Without carrying over a single picture, write out the records below exactly.

--------------------

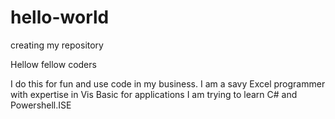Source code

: # hello-world
creating my repository

Hellow fellow coders

I do this for fun and use code in my business.
I am a savy Excel programmer with expertise in Vis Basic for applications
I am trying to learn C# and Powershell.ISE
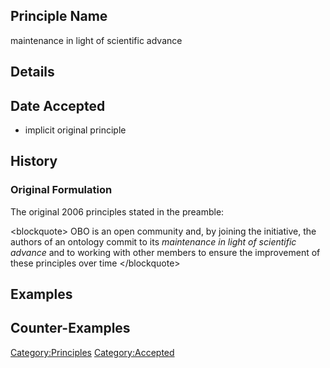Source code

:Principle Name
--------------

maintenance in light of scientific advance

Details
-------

Date Accepted
-------------

-   implicit original principle

History
-------

### Original Formulation

The original 2006 principles stated in the preamble:

\<blockquote\> OBO is an open community and, by joining the initiative,
the authors of an ontology commit to its *maintenance in light of
scientific advance* and to working with other members to ensure the
improvement of these principles over time \</blockquote\>

Examples
--------

Counter-Examples
----------------

<Category:Principles> <Category:Accepted>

--------------------

* Response to this exercise
Source code

: # hello-world
creating my repository

Hellow fellow coders

I do this for fun and use code in my business.
I am a savy Excel programmer with expertise in Vis Basic for applications
I am trying to learn C# and Powershell.ISE
Source code

:Principle Name
--------------

maintenance in light of scientific advance

Details
-------

Date Accepted
-------------

-   implicit original principle

History
-------

### Original Formulation

The original 2006 principles stated in the preamble:

\<blockquote\> OBO is an open community and, by joining the initiative,
the authors of an ontology commit to its *maintenance in light of
scientific advance* and to working with other members to ensure the
improvement of these principles over time \</blockquote\>

Examples
--------

Counter-Examples
----------------

<Category:Principles> <Category:Accepted>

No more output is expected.